On a moderately busy production server (50 app threads, 30% CPU utilisation), we're seeing a scenario where the CMS collector doesn't keep pace with objects promoted into the old generation.
My initial thoughts were that these objects were obviously still referenced, so not eligible for collection - but when the Old Gen fills and prompts a serial collection, 5.5 GiB of the 6 GiB is recovered.
The Eden space is sized at 3 GiB, and takes around 20-30 seconds to fill enough to prompt a young collection.
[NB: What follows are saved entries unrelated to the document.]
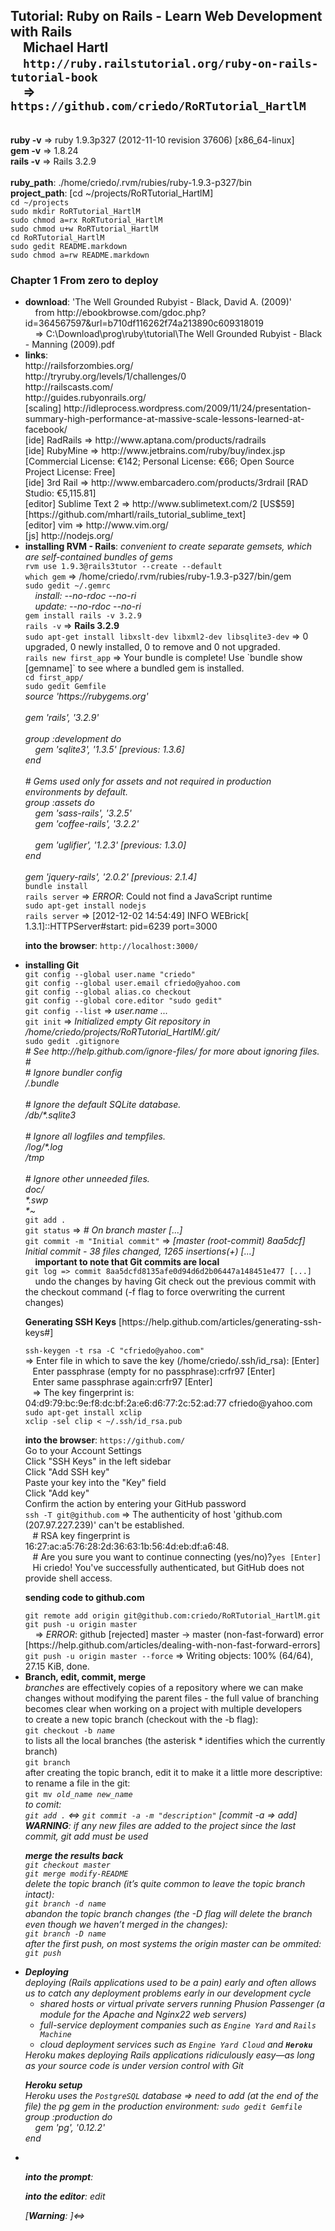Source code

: <h2>Tutorial: Ruby on Rails - Learn Web Development with Rails<br />
&nbsp;&nbsp;&nbsp;&nbsp;Michael Hartl<br />
&nbsp;&nbsp;&nbsp;&nbsp;<code>http://ruby.railstutorial.org/ruby-on-rails-tutorial-book</code><br />
&nbsp;&nbsp;&nbsp;&nbsp;=> <code>https://github.com/criedo/RoRTutorial_HartlM</code></h2>
<br />
<b>ruby -v</b> => ruby 1.9.3p327 (2012-11-10 revision 37606) [x86_64-linux]<br />
<b>gem -v</b> => 1.8.24<br />
<b>rails -v</b> => Rails 3.2.9<br />
<br />
<b>ruby_path</b>: ./home/criedo/.rvm/rubies/ruby-1.9.3-p327/bin<br />
<b>project_path</b>: [cd ~/projects/RoRTutorial_HartlM]<br />
<code>cd ~/projects</code><br />
<code>sudo mkdir RoRTutorial_HartlM</code><br />
<code>sudo chmod a=rx RoRTutorial_HartlM</code><br />
<code>sudo chmod u+w RoRTutorial_HartlM</code><br />
<code>cd RoRTutorial_HartlM</code><br />
<code>sudo gedit README.markdown</code><br />
<code>sudo chmod a=rw README.markdown</code><br />
<h3>Chapter 1 From zero to deploy</h3>
<ul>
<li><b>download</b>: 'The Well Grounded Rubyist - Black, David A. (2009)'<br />
&nbsp;&nbsp;&nbsp;&nbsp;from http://ebookbrowse.com/gdoc.php?id=364567597&url=b710df116262f74a213890c609318019<br />
&nbsp;&nbsp;&nbsp;&nbsp;=> C:\Download\prog\ruby\tutorial\The Well Grounded Rubyist - Black - Manning (2009).pdf</li>
<li><b>links</b>:<br />
http://railsforzombies.org/<br />
http://tryruby.org/levels/1/challenges/0<br />
http://railscasts.com/<br />
http://guides.rubyonrails.org/<br />
[scaling] http://idleprocess.wordpress.com/2009/11/24/presentation-summary-high-performance-at-massive-scale-lessons-learned-at-facebook/<br />
[ide] RadRails => http://www.aptana.com/products/radrails<br />
[ide] RubyMine => http://www.jetbrains.com/ruby/buy/index.jsp [Commercial License: €142; Personal License: €66; Open Source Project License: Free]<br />
[ide] 3rd Rail => http://www.embarcadero.com/products/3rdrail [RAD Studio: €5,115.81]<br />
[editor] Sublime Text 2 => http://www.sublimetext.com/2 [US$59] [https://github.com/mhartl/rails_tutorial_sublime_text]<br />
[editor] vim => http://www.vim.org/<br />
[js] http://nodejs.org/</li>
<li><b>installing RVM - Rails</b>: <i>convenient to create separate gemsets, which are self-contained bundles of gems</i><br />
<code>rvm use 1.9.3@rails3tutor --create --default</code><br />
<code>which gem</code> =&gt; /home/criedo/.rvm/rubies/ruby-1.9.3-p327/bin/gem<br />
<code>sudo gedit ~/.gemrc</code><br />
<i>&nbsp;&nbsp;&nbsp;&nbsp;install: --no-rdoc --no-ri<br />
&nbsp;&nbsp;&nbsp;&nbsp;update: --no-rdoc --no-ri</i><br />
<code>gem install rails -v 3.2.9</code><br />
<code>rails -v</code> =&gt; <b>Rails 3.2.9</b><br />
<code>sudo apt-get install libxslt-dev libxml2-dev libsqlite3-dev</code> =&gt; 0 upgraded, 0 newly installed, 0 to remove and 0 not upgraded.<br />
<code>rails new first_app</code> =&gt; Your bundle is complete! Use `bundle show [gemname]` to see where a bundled gem is installed.<br />
<code>cd first_app/</code><br />
<code>sudo gedit Gemfile</code><br />
<i>source 'https://rubygems.org'<br />
<br />
gem 'rails', '3.2.9'<br />
<br />
group :development do<br />
&nbsp;&nbsp;&nbsp;&nbsp;gem 'sqlite3', '1.3.5' [previous: 1.3.6]<br />
end<br />
<br />
# Gems used only for assets and not required in production environments by default.<br />
group :assets do<br />
&nbsp;&nbsp;&nbsp;&nbsp;gem 'sass-rails',   '3.2.5'<br />
&nbsp;&nbsp;&nbsp;&nbsp;gem 'coffee-rails', '3.2.2'<br />
<br />
&nbsp;&nbsp;&nbsp;&nbsp;gem 'uglifier', '1.2.3' [previous: 1.3.0]<br />
end<br />
<br />
gem 'jquery-rails', '2.0.2' [previous: 2.1.4]</i><br />
<code>bundle install</code><br />
<code>rails server</code> => <i>ERROR</i>: Could not find a JavaScript runtime<br />
<code>sudo apt-get install nodejs</code><br />
<code>rails server</code> =&gt; [2012-12-02 14:54:49] INFO  WEBrick[ 1.3.1]::HTTPServer#start: pid=6239 port=3000</code><br />
<p><b>into the browser</b>: <code>http://localhost:3000/</code></p></li>
<li><b>installing Git</b><br />
<code>git config --global user.name "criedo"</code><br />
<code>git config --global user.email cfriedo@yahoo.com</code><br />
<code>git config --global alias.co checkout</code><br />
<code>git config --global core.editor "sudo gedit"</code><br />
<code>git config --list</code> => <i>user.name ...</i><br />
<code>git init</code> => <i>Initialized empty Git repository in /home/criedo/projects/RoRTutorial_HartlM/.git/</i><br />
<code>sudo gedit .gitignore</code><br />
<i># See http://help.github.com/ignore-files/ for more about ignoring files.<br />
#<br />
# Ignore bundler config<br />
/.bundle<br />
<br />
# Ignore the default SQLite database.<br />
/db/*.sqlite3<br />
<br />
# Ignore all logfiles and tempfiles.<br />
/log/*.log<br />
/tmp<br />
<br />
# Ignore other unneeded files.<br />
doc/<br />
*.swp<br />
*~</i><br />
<code>git add .</code><br />
<code>git status</code> => <i># On branch master [...]</i><br />
<code>git commit -m "Initial commit"</code> => <i>[master (root-commit) 8aa5dcf] Initial commit - 38 files changed, 1265 insertions(+) [...]</i></code><br />
&nbsp;&nbsp;&nbsp;&nbsp;<b>important to note that Git commits are local</b><br />
<code>git log => commit 8aa5dcfd8135afe0d94d6d2b06447a148451e477 [...]</code><br />
&nbsp;&nbsp;&nbsp;&nbsp;undo the changes by having Git check out the previous commit with the checkout command (-f flag to force overwriting the current changes)</code><br />
<p><b>Generating SSH Keys</b> [https://help.github.com/articles/generating-ssh-keys#]</p>
<code>ssh-keygen -t rsa -C "cfriedo@yahoo.com"</code><br />
=&gt; Enter file in which to save the key (/home/criedo/.ssh/id_rsa): [Enter]<br />
&nbsp;&nbsp;&nbsp;Enter passphrase (empty for no passphrase):crfr97 [Enter]<br />
&nbsp;&nbsp;&nbsp;Enter same passphrase again:crfr97 [Enter]<br />
&nbsp;&nbsp;&nbsp;=&gt; The key fingerprint is: 04:d9:79:bc:9e:f8:dc:bf:2a:e6:d6:77:2c:52:ad:77 cfriedo@yahoo.com<br />
<code>sudo apt-get install xclip</code><br />
<code>xclip -sel clip &lt ~/.ssh/id_rsa.pub</code>
<p><b>into the browser</b>: <code>https://github.com/</code><br />
Go to your Account Settings<br />
Click "SSH Keys" in the left sidebar<br />
Click "Add SSH key"<br />
Paste your key into the "Key" field<br />
Click "Add key"<br />
Confirm the action by entering your GitHub password<br />
<code>ssh -T git@github.com</code> =&gt; The authenticity of host 'github.com (207.97.227.239)' can't be established.<br />
&nbsp;&nbsp;&nbsp;# RSA key fingerprint is 16:27:ac:a5:76:28:2d:36:63:1b:56:4d:eb:df:a6:48.<br />
&nbsp;&nbsp;&nbsp;# Are you sure you want to continue connecting (yes/no)?</i><code>yes [Enter]</code><br />
&nbsp;&nbsp;&nbsp;Hi criedo! You've successfully authenticated, but GitHub does not provide shell access.</p>
<p><b>sending code to github.com</b></p>
<code>git remote add origin git@github.com:criedo/RoRTutorial_HartlM.git</code><br />
<code>git push -u origin master</code><br />
&nbsp;&nbsp;&nbsp;&nbsp;=&gt; <i>ERROR</i>: github [rejected] master -> master (non-fast-forward) error [https://help.github.com/articles/dealing-with-non-fast-forward-errors]<br />
<code>git push -u origin master --force</code> =&gt; Writing objects: 100% (64/64), 27.15 KiB, done.
<li><b>Branch, edit, commit, merge</b><br />
<i>branches</i> are effectively copies of a repository where we can make changes without modifying the parent files - the full value of branching becomes clear when working on a project with multiple developers<br />
to create a new topic branch (checkout with the -b flag):<br />
<code>git checkout -b <i>name</i></code><br />
to lists all the local branches (the asterisk * identifies which the currently branch)<br />
<code>git branch</code><br />
after creating the topic branch, edit it to make it a little more descriptive:<br />
to rename a file in the git:<br />
<code>git mv <i>old_name</> <i>new_name</i></code><br />
to comit:<br />
<code>git add .</code> &lt;=&gt; <code>git commit -a -m "description"</code> [commit -a =&gt; add]<br />
<b><i>WARNING</i></b>: if any new files are added to the project since the last commit, <i>git add</i> must be used
<p><b>merge the results back</b><br />
<code>git checkout master</code><br />
<code>git merge modify-README</code><br />
delete the topic branch (it’s quite common to leave the topic branch intact):<br />
<code>git branch -d <i>name</i></code><br />
abandon the topic branch changes (the -D flag will delete the branch even though we haven’t merged in the changes):<br />
<code>git branch -D <i>name</i></code><br />
after the first push, on most systems the origin master can be ommited:<br />
<code>git push</code><br /></p></li>
<li><b>Deploying</b><br />
deploying (Rails applications used to be a pain) early and often allows us to catch any deployment problems early in our development cycle<br />
<ul><li>shared hosts or virtual private servers running Phusion Passenger (a module for the Apache and Nginx22 web servers)</li>
<li>full-service deployment companies such as <code>Engine Yard</code> and <code>Rails Machine</code></li>
<li>cloud deployment services such as <code>Engine Yard Cloud</code> and <code><b>Heroku</b></code></li></ul>
Heroku makes deploying Rails applications ridiculously easy—as long as your source code is under version control with Git
<p><b>Heroku setup</b><br />
Heroku uses the <code>PostgreSQL</code> database =&gt; need to add (at the end of the file) the pg gem in the production environment:
<code>sudo gedit Gemfile</code><br />
<i>group :production do<br />
&nbsp;&nbsp;&nbsp;&nbsp;gem 'pg', '0.12.2'<br />
end</i><br />

</li>

<li><b></b><br />
<p><b>into the prompt</b>: <code></code></p>
<p><b>into the editor</b>: <i>edit</i> </p>
[<b><i>Warning</i></b>: ]&lt;=&gt;
</li>
</ul>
Survivor space usage fluctuates between 800 - 1250 MiB, with a 1.5 GiB maximum (each).
With the objects in the old gen eligible for collection, and the server having plenty of (apparent) resources, I don't understand why the CMS collector isn't keeping on top of the old gen size:
What could cause this scenario and are there any solutions?
I'm aware of the occupancy fraction, but I don't understand the implications of the CMSIncrementalSafetyFactor
- I've read some Oracle documentation, but I don't know what "add[ing] conservatism when computing the duty cycle" actually means..?
Alternatives
Switching to a parallel / throughput collector yields a very low GC overhead (1.8%) but leaves occasional (50 times per day) long pauses - around 20 seconds for each full GC. Even with some tuning, this isn't likely to meet our max pause target.
In an ideal world, we'd be able to experiment with the G1 collector, but for various reasons we are stuck with a Java 6 JVM.